E m um ambiente amplamente dominado pelo público masculino, as mulheres precisam provar constantemente suas capacidades em programação. Nas salas de aula, elas enfrentam resistência e preconceito. A solução para essa desigualdade pode estar no incentivo ao público feminino. No Brasil, ainda são poucas as mulheres que trabalham com tecnologia. Elas representam apenas 23% do mercado de TI, segundo levantamento de Serasa Experian. Como minorias, as programadoras também sofrem com a falta de oportunidades.
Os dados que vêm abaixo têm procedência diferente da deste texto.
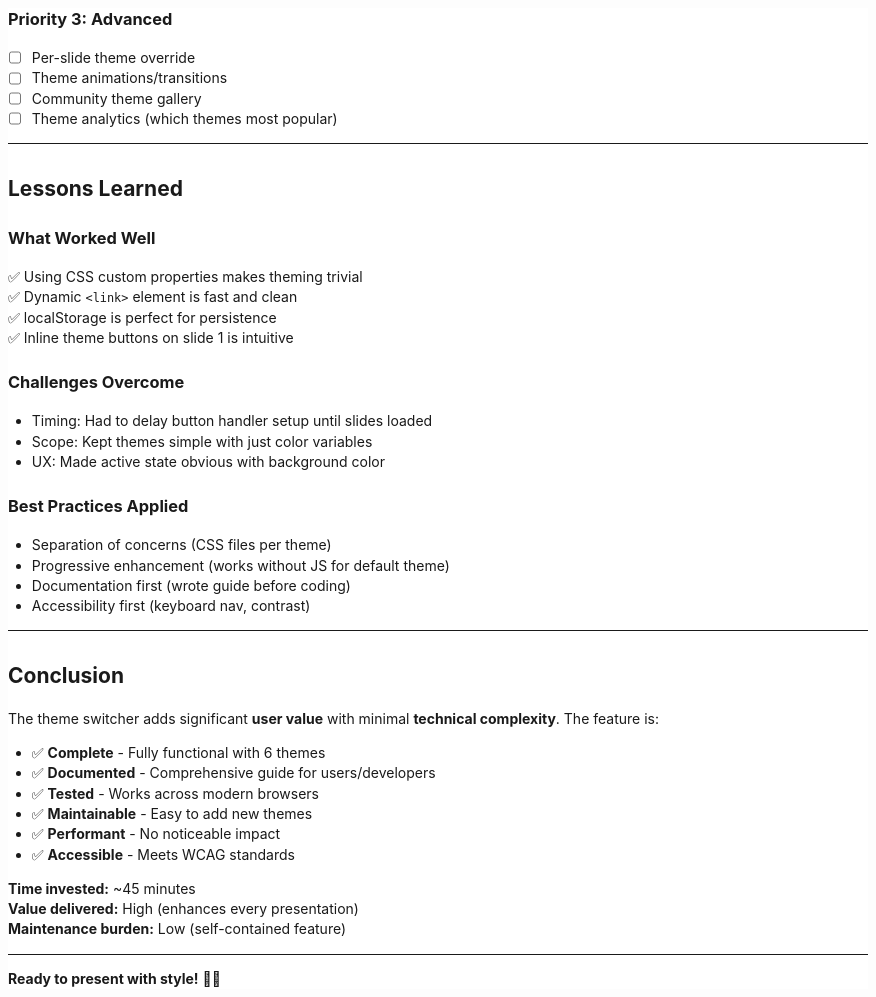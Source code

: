 ### Priority 3: Advanced
- [ ] Per-slide theme override
- [ ] Theme animations/transitions
- [ ] Community theme gallery
- [ ] Theme analytics (which themes most popular)

---

## Lessons Learned

### What Worked Well
✅ Using CSS custom properties makes theming trivial  
✅ Dynamic `<link>` element is fast and clean  
✅ localStorage is perfect for persistence  
✅ Inline theme buttons on slide 1 is intuitive  

### Challenges Overcome
- Timing: Had to delay button handler setup until slides loaded
- Scope: Kept themes simple with just color variables
- UX: Made active state obvious with background color

### Best Practices Applied
- Separation of concerns (CSS files per theme)
- Progressive enhancement (works without JS for default theme)
- Documentation first (wrote guide before coding)
- Accessibility first (keyboard nav, contrast)

---

## Conclusion

The theme switcher adds significant **user value** with minimal **technical complexity**. The feature is:

- ✅ **Complete** - Fully functional with 6 themes
- ✅ **Documented** - Comprehensive guide for users/developers
- ✅ **Tested** - Works across modern browsers
- ✅ **Maintainable** - Easy to add new themes
- ✅ **Performant** - No noticeable impact
- ✅ **Accessible** - Meets WCAG standards

**Time invested:** ~45 minutes  
**Value delivered:** High (enhances every presentation)  
**Maintenance burden:** Low (self-contained feature)  

---

**Ready to present with style!** 🎨✨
Os problemas para essa disparidade de gênero na tecnologia começam na infância, com poucos estímulos vindos da família, conforme Thais Petry, 36. Formada em Matemática Aplicada à Informática pela Ulbra, ela é dona da Tecknosign, empresa de suporte e desenvolvimento de Porto Alegre. “Com a criação do computador doméstico, ele foi incluído nos brinquedos dos meninos junto com o videogame, enquanto nós continuamos ganhando bonecas e panelinhas”, lamenta a empresária.

No caso dela, entretanto, a paixão pela tecnologia foi estimulada desde cedo. Thais ganhou o primeiro computador quanto tinha 15 anos, o que representou um grande investimento para os pais. “Nem hesitei em trocar a viagem para a Disney pelo meu Pentium IV”, brinca. Ela se divertia desmontando o equipamento, instalando softwares e formatando a máquina. Com 17 anos, a jovem aprendeu a programar.
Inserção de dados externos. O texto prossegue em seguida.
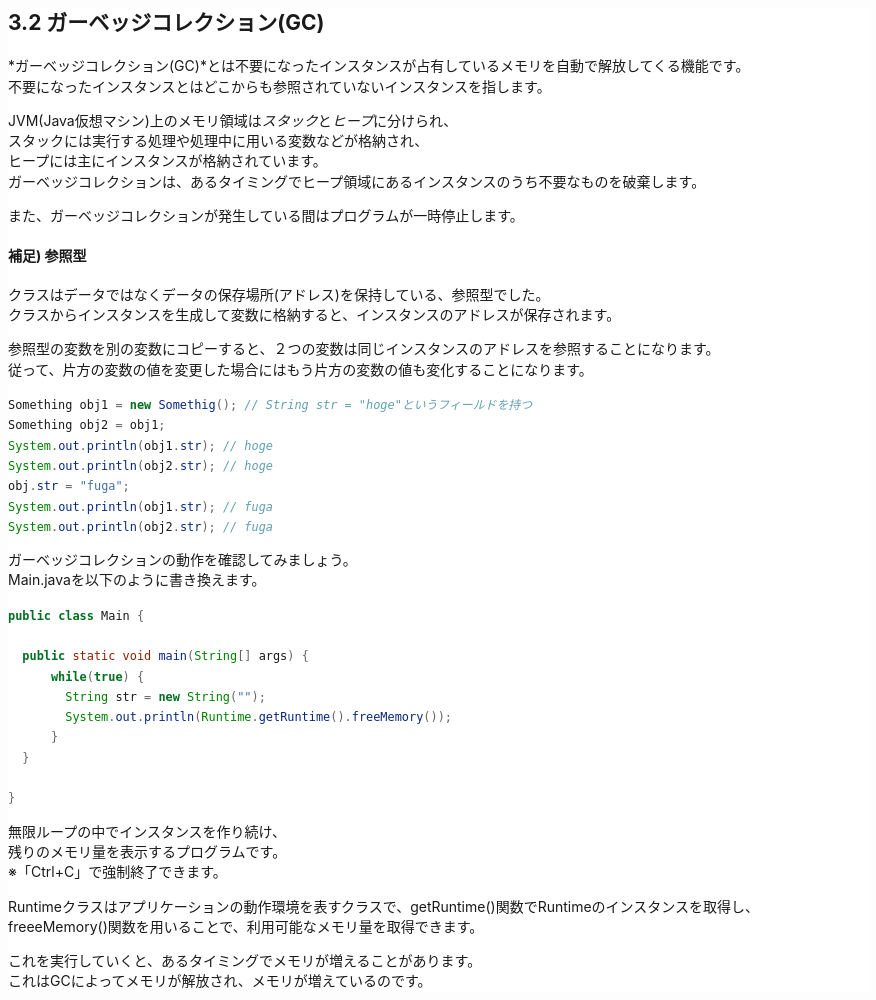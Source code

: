 ## 3.2 ガーベッジコレクション(GC)

*ガーベッジコレクション(GC)*とは不要になったインスタンスが占有しているメモリを自動で解放してくる機能です。  
不要になったインスタンスとはどこからも参照されていないインスタンスを指します。  

JVM(Java仮想マシン)上のメモリ領域は*スタック*と*ヒープ*に分けられ、  
スタックには実行する処理や処理中に用いる変数などが格納され、  
ヒープには主にインスタンスが格納されています。  
ガーベッジコレクションは、あるタイミングでヒープ領域にあるインスタンスのうち不要なものを破棄します。  

また、ガーベッジコレクションが発生している間はプログラムが一時停止します。  

#### 補足) 参照型

クラスはデータではなくデータの保存場所(アドレス)を保持している、参照型でした。  
クラスからインスタンスを生成して変数に格納すると、インスタンスのアドレスが保存されます。  

参照型の変数を別の変数にコピーすると、２つの変数は同じインスタンスのアドレスを参照することになります。  
従って、片方の変数の値を変更した場合にはもう片方の変数の値も変化することになります。  

```java
Something obj1 = new Somethig(); // String str = "hoge"というフィールドを持つ
Something obj2 = obj1;
System.out.println(obj1.str); // hoge
System.out.println(obj2.str); // hoge
obj.str = "fuga";
System.out.println(obj1.str); // fuga
System.out.println(obj2.str); // fuga
```

ガーベッジコレクションの動作を確認してみましょう。  
Main.javaを以下のように書き換えます。  

```java
public class Main {

  public static void main(String[] args) {
      while(true) {
        String str = new String("");
        System.out.println(Runtime.getRuntime().freeMemory());
      }
  }

}
```

無限ループの中でインスタンスを作り続け、  
残りのメモリ量を表示するプログラムです。  
※「Ctrl+C」で強制終了できます。  

Runtimeクラスはアプリケーションの動作環境を表すクラスで、getRuntime()関数でRuntimeのインスタンスを取得し、  
freeeMemory()関数を用いることで、利用可能なメモリ量を取得できます。  

これを実行していくと、あるタイミングでメモリが増えることがあります。  
これはGCによってメモリが解放され、メモリが増えているのです。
A desenvolvedora de software Camila Moser, 27, relata que, em sua família, era a única que não tinha um videogame, por ser menina. Quando completou 18 anos e ganhou o primeiro salário, ela mesma comprou o equipamento. Camila acredita que o interesse pelos jogos é o que leva muitas mulheres a seguir carreira na tecnologia. Para ela, a decisão de cursar Sistemas de Informação na PUCRS foi inspirada por ter um primo nessa profissão, que a incentivou desde o início.

Ao entrar em um curso voltado à tecnologia, seja um técnico ou uma graduação, a diferença de gênero é visível. Thais conta que, em sua turma da faculdade, entre dez pessoas, apenas duas eram meninas, incluindo ela. A empresária chegou a iniciar o curso de Engenharia da Computação, que também tinha mais homens. “A turma tinha 60 alunos e apenas duas meninas”, lembra.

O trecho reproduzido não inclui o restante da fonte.